I see this artwork as an interpretation of how radiance, much like ideas and discoveries, start from one central point and expand outwards…The whole design is built around Fibonacci’s golden ratio.

“Light,” says Chris Wood, “is the purest form of radiance.” The Cambridgeshire-based artist is known for her dazzling installations made of dichroic glass—this transparent material produces a shifting spectrum of color depending on the viewpoint—that emit phenomenal prisms illuminated.

Commission for Clé de Peau Beauté

Often arranged on a panel or wall, the works evoke organic patterns, like helices, murmurations, and in the case of Wood’s most recent piece, the spiral of a nautilus shell.

A commission from the beauty brand Clé de Peau Beauté in celebration of its 40th anniversary, this new rainbow-like installation revolves around that milestone. “There are 40 spirals, each with 40 dichroic elements to them. Embedded within each spiral is the number 40, written in binary code. The outermost circle measures 1,600 millimeters in diameter—the square root of which is 40,” Wood (View Previous Artworks) says.
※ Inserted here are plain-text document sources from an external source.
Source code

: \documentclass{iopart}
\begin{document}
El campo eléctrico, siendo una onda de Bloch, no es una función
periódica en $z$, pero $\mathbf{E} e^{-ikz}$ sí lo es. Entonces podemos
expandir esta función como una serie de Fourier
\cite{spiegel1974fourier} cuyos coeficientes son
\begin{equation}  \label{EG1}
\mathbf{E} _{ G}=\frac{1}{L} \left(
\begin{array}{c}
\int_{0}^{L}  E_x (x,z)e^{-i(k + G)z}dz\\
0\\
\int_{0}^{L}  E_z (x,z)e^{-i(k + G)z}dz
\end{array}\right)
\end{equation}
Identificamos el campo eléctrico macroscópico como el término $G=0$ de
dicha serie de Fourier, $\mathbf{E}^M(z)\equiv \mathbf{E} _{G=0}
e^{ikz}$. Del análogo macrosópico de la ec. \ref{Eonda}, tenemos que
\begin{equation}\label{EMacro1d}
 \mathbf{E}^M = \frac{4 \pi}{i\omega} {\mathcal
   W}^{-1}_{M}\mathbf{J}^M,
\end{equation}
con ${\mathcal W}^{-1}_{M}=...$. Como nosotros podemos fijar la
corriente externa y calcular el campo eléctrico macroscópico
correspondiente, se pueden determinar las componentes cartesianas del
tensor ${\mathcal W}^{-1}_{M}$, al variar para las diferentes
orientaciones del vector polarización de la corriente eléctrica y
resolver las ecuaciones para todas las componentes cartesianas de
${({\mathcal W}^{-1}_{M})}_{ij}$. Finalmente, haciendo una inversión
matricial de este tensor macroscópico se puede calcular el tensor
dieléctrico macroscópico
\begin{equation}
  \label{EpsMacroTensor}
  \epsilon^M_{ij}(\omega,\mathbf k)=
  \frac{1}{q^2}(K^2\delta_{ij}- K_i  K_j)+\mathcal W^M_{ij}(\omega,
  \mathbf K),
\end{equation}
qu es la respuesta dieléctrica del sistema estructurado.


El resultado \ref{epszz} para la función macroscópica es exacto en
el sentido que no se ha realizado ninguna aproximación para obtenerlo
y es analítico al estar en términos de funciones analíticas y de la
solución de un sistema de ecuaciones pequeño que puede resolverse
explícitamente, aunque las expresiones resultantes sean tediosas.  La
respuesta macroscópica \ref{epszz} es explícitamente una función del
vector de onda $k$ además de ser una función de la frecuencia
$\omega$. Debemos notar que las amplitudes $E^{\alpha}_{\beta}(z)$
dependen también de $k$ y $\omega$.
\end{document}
This incredibly intricate design also references the earth, moon, and sun through the three more prominent rings and expands on the intrinsic connection between the mathematical and natural. She explains:

I see this artwork as an interpretation of how radiance, much like ideas and discoveries, start from one central point and expand outwards… The whole design is built around Fibonacci’s golden ratio, which we see in natural forms from flowers to animal pattern.

I was initially inspired by the nautilus shell. It is a wonderful representation of Fibonacci’s spiral. The form of the shell is structured to provide strength and protection, and the shell itself is iridescent.

“Murmuration” (2019)

We find in this a representation of how radiance can be embodied within us, as projected to those around us.